Test for subcellular localization of a PAR-2 reservoir and effect of PAR-2 activation on the degranulation process. PAR-2, CD63, and CD66b surface expression in granulocytes stimulated with 1 μM fMLP or 100 nM PMA for 5 min at 37°C in the absence or presence of CB (5 μM), as determined by flow cytometry. A) Raw data for PAR-2 from a typical experiment among ≥3 performed under identical conditions. B) Results for PAR-2, CD63, and CD66b; means ± se; n = 3. *P < 0.05. C) PAR-2, CD63, and CD66b surface expression in granulocytes stimulated with Bop (25 bacteria/cell) for 60 min at 37°C, as determined by flow cytometry.

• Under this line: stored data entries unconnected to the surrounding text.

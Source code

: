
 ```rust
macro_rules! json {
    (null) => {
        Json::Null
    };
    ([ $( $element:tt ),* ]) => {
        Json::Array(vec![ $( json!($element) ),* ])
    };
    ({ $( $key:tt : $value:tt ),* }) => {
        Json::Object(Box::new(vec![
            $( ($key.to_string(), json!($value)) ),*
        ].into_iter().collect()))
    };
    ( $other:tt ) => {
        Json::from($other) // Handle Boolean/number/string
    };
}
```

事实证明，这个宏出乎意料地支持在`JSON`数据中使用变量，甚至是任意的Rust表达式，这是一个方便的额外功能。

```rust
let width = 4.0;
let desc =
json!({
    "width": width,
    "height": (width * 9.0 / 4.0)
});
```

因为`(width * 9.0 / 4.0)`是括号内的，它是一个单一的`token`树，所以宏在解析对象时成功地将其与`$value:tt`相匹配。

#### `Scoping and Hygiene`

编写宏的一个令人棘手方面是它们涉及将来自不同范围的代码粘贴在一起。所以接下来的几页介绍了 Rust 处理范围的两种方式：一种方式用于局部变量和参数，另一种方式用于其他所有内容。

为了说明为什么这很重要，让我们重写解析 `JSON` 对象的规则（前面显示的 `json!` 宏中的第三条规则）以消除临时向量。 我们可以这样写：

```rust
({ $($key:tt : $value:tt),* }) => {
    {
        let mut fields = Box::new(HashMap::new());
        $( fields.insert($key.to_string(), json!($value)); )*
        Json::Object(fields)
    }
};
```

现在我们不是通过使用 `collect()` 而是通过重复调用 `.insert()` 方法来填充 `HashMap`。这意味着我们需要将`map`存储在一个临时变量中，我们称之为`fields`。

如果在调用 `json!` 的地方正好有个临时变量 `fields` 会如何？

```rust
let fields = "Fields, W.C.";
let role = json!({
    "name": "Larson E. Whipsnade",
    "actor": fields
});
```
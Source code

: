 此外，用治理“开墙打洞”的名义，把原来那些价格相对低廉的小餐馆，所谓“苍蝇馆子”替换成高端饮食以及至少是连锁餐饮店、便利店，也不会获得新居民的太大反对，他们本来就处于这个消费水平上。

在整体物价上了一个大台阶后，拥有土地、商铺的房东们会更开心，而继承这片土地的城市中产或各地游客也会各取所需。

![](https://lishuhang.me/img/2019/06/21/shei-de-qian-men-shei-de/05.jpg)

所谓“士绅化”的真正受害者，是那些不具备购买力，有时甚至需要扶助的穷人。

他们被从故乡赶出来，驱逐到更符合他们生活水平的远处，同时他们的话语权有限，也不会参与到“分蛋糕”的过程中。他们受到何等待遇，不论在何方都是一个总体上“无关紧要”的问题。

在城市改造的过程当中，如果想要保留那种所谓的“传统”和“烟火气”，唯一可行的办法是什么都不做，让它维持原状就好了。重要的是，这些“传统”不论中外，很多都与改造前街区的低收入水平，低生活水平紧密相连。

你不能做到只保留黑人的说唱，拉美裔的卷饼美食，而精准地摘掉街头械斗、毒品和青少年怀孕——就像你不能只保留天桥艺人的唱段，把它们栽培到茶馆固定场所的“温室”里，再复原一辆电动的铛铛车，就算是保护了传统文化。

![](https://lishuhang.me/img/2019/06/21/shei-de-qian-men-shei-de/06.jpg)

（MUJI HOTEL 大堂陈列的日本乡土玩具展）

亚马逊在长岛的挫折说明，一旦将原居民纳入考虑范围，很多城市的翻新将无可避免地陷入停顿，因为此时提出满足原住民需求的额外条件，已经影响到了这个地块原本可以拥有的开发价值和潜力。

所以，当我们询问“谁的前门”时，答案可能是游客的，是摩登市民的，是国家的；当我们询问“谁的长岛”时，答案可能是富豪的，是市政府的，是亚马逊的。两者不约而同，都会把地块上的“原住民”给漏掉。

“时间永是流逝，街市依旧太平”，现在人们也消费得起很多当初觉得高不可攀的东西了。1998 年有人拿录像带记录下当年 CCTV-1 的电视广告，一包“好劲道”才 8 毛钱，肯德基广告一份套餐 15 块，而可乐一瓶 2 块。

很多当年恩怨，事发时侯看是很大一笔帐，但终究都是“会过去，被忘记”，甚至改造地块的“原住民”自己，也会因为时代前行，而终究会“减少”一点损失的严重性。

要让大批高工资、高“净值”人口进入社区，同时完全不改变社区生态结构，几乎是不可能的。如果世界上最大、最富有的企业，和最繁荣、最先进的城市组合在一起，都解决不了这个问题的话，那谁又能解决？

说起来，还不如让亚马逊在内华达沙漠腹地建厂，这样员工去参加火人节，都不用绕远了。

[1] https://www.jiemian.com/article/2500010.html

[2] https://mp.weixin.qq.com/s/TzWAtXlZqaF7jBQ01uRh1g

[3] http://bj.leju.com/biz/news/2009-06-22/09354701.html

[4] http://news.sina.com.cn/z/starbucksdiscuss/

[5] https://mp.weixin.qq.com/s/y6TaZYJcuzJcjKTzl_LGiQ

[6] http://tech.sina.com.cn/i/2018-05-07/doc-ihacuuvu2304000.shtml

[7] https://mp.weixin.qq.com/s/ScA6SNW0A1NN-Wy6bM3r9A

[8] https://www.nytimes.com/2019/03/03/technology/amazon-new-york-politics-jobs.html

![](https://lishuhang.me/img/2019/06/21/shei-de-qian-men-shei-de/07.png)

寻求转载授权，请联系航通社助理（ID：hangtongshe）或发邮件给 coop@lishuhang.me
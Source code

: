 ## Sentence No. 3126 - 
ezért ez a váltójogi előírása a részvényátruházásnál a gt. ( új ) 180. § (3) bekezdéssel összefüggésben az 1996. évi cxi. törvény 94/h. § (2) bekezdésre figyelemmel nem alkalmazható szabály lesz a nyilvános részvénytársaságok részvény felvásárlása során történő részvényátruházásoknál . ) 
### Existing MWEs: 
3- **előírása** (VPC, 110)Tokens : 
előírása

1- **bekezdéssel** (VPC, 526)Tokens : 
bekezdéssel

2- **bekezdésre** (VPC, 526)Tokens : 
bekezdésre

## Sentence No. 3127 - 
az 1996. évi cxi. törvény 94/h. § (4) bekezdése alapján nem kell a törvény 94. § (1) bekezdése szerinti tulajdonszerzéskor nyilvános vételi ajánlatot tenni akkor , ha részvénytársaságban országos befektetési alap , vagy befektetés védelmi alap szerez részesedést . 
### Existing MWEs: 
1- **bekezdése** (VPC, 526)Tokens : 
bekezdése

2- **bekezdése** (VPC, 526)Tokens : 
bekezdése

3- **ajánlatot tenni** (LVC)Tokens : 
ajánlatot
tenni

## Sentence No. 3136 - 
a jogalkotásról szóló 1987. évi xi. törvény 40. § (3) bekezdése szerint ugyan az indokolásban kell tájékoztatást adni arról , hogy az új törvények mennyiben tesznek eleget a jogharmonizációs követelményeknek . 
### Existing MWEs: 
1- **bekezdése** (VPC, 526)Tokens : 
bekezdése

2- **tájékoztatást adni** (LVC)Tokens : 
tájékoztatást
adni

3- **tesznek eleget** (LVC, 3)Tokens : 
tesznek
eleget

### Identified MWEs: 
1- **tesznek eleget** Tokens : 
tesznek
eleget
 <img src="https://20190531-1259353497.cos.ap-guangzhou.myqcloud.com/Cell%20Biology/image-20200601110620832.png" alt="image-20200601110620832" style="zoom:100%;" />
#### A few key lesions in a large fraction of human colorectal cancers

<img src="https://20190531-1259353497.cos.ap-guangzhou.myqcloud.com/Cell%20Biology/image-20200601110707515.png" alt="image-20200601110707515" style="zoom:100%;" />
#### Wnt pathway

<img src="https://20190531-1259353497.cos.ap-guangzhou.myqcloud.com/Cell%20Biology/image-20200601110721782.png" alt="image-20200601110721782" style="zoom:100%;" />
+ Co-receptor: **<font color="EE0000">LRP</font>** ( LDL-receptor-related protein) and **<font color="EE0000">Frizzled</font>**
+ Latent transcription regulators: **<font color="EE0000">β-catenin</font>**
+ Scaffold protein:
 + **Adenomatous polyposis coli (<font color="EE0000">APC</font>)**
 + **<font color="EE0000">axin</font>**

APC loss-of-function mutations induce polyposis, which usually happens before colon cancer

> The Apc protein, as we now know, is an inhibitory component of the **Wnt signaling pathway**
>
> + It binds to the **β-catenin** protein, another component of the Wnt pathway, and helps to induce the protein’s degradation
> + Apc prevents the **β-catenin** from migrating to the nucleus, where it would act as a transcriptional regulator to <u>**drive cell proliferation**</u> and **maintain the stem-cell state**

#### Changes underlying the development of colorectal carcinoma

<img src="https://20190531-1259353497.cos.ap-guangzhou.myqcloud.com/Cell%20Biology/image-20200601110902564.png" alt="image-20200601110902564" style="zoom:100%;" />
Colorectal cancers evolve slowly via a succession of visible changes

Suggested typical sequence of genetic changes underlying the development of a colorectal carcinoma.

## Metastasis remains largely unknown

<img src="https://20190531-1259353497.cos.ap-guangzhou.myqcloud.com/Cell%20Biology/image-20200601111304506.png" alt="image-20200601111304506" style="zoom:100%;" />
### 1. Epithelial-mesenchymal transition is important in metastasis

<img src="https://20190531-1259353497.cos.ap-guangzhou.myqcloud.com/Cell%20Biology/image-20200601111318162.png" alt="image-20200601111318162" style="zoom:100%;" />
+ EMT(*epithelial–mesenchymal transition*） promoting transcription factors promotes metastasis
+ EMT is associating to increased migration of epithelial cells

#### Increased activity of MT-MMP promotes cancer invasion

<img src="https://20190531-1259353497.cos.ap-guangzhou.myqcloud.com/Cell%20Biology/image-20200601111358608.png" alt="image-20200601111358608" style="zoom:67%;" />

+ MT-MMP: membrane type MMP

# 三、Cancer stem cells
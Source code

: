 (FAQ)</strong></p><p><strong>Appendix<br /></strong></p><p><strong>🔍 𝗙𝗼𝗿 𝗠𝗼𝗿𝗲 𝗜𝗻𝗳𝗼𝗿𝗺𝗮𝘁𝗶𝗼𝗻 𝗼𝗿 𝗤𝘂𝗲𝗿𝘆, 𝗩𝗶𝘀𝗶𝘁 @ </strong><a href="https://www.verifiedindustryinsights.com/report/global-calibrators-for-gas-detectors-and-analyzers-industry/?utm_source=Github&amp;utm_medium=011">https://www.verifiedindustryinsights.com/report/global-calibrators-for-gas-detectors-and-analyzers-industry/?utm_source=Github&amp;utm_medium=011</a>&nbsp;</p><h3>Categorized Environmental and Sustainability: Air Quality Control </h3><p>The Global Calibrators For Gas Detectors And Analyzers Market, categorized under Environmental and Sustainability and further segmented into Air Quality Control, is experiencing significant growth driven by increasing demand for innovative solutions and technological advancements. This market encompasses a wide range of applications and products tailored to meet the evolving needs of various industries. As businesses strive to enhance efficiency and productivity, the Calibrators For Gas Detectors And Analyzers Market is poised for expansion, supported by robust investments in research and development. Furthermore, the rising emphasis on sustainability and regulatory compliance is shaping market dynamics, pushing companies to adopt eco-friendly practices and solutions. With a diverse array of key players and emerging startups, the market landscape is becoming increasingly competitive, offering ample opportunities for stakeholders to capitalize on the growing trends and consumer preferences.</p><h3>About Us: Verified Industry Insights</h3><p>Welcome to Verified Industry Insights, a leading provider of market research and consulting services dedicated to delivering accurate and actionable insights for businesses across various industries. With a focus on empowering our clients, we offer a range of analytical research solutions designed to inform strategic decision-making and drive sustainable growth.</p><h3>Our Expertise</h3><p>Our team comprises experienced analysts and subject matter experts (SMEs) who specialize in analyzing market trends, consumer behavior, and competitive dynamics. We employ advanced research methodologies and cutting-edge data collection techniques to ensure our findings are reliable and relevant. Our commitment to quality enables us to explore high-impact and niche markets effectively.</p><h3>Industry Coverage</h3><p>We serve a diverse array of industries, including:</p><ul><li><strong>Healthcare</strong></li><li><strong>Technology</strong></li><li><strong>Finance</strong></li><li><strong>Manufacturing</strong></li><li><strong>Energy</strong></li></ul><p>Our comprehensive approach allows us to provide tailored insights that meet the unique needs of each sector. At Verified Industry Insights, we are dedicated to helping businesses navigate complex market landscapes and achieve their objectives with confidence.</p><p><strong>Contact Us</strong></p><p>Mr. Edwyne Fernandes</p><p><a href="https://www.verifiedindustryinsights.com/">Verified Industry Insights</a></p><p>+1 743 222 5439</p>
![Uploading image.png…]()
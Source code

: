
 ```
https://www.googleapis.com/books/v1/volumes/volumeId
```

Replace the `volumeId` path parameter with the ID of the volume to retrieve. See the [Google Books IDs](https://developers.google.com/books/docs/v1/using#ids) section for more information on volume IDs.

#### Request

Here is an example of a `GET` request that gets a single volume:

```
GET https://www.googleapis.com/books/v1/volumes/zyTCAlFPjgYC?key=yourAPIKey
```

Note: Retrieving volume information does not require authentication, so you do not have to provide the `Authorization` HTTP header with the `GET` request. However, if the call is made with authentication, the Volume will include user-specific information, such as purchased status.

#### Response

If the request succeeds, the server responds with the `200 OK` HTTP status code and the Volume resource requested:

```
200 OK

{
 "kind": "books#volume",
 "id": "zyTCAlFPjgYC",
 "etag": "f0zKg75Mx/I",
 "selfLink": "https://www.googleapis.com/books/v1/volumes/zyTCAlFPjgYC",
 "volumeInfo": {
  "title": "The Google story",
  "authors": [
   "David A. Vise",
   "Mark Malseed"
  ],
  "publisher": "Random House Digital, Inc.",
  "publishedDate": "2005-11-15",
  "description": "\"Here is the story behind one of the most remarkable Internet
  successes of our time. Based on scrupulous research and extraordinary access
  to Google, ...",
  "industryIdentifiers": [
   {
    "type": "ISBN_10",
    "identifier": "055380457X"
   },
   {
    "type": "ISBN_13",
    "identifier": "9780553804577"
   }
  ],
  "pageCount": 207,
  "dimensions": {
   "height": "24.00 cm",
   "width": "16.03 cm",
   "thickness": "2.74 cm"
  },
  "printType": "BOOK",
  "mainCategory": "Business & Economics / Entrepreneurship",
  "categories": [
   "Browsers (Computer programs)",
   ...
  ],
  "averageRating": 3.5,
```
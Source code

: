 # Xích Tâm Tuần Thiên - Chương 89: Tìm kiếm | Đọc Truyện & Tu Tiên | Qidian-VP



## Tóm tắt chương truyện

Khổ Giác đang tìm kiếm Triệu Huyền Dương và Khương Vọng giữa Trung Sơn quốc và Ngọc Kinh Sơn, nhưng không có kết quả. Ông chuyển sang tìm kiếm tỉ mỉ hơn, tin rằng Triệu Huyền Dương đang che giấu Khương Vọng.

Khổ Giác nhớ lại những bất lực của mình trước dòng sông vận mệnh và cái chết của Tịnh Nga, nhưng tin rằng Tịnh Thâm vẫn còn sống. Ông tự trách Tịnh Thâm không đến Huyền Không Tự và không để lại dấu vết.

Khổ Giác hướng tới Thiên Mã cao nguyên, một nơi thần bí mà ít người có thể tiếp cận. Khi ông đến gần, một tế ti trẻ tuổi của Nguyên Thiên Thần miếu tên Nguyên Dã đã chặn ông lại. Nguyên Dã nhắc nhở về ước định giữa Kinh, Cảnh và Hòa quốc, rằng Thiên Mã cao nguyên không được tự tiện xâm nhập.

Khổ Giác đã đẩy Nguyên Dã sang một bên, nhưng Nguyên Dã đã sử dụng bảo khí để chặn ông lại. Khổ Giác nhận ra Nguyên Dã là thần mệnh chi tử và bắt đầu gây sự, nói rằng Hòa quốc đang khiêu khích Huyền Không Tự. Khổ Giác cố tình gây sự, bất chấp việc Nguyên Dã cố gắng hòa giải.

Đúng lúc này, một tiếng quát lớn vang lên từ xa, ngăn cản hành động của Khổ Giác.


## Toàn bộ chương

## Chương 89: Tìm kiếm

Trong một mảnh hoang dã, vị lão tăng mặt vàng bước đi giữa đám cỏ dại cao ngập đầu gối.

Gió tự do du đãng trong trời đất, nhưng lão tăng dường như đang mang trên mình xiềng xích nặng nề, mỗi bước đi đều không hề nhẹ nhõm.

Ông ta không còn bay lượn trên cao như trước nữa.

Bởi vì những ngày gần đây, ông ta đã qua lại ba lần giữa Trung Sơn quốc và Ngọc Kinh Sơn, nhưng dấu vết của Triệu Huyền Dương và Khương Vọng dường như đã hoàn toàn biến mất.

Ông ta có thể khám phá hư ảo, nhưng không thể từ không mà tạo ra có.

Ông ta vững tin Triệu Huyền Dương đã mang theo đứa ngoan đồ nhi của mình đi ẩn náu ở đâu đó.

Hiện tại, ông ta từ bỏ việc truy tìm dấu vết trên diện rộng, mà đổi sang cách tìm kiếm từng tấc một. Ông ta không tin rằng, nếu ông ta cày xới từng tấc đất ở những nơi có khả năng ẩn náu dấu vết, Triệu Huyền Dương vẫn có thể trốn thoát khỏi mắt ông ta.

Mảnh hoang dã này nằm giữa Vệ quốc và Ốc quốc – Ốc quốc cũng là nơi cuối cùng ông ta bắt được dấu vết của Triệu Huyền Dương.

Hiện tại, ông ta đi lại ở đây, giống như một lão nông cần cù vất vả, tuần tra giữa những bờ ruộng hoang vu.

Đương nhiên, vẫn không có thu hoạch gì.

D) CD63 and CD66b surface expression in granulocytes incubated as in C, then stimulated with 100 μM SLIGKV, trypsin (1:10 dilution) or thrombin (1U/ml), for an additional 30 min at 37°C. Results are means ± se for 3 experiments with cells from different donors.

Figure 4

Effect of PAR-2 activation on intracellular Ca²⁺ responses. A–H) Granulocytes were incubated with or without Bop (25 bacteria/cell) for 5 min (A–D) or 60 min (E–H) at 37°C and then stimulated with the PAR-2 agonist peptide SLIGKV (100 μM; A, E), trypsin (1:10; B, F), IL-8 (100 nM; C, G), or thrombin (1U/ml; D, H) at t = 10 s. Samples were monitored for intracellular Ca²⁺ levels, as described in Materials and Methods. Results from one experiment are shown, typical of ≥3 distinct experiments performed in identical conditions with cells from different donors. Arrowheads indicate injection time. I) Intracellular Ca²⁺ responses were compiled by calculating the surface below the curves between t = 10 and 60 s. Results are mean ± se percentage change between cells treated with and without agonists; n = 3 distinct experiments. *P < 0.05 vs. no stimulation; **P < 0.05 vs. saline before stimulation; ***P < 0.05 vs. 5 min Bop before stimulation. J) Granulocytes were incubated with Bop for 60 min and stimulated with indicated concentrations of SLIGKV. Results show mean ± se intracellular Ca²⁺ increase vs. control (incubated 60 min with saline); n = 3 distinct experiments with cells from different donors. *P < 0.05 vs. no stimulation; **P < 0.05 vs. 100 μM SLIGKV stimulation.

Figure 5

Involvement of FcγRs on PAR-2 expression. A) Granulocytes were preincubated 5 min at 37°C with blocking antibodies for IgG-binding receptors or CRs (4 μg/ml), then stimulated for 60 min with either Bop (25 bacteria/cell) or aggregated IgGs (1 mg/ml). Samples were assessed for PAR-2 surface expression by flow cytometry. Results are mean ± se percentages of PAR-2 positive cells; n = 3 distinct experiments with cells from different donors. B) Granulocytes were preincubated 5 min at 37°C with 1 μg/ml blocking antibodies for IgG-binding receptors before incubation with Bop (25 bacteria/cell) for 60 min, and stimulation with indicated agonists. Samples were monitored for intracellular Ca²⁺ levels. Results from one experiment are shown, typical of ≥3 distinct experiments performed in identical conditions with cells from different donors. Arrowheads indicate injection time. C) Intracellular Ca²⁺ changes were compiled by calculating surface below curves between t = 10 and 60 s, above resting levels. Results are mean ± se percentage change between cells treated with and without Bop; n = 3 distinct experiments. *P < 0.05 vs. absence of blocking antibodies.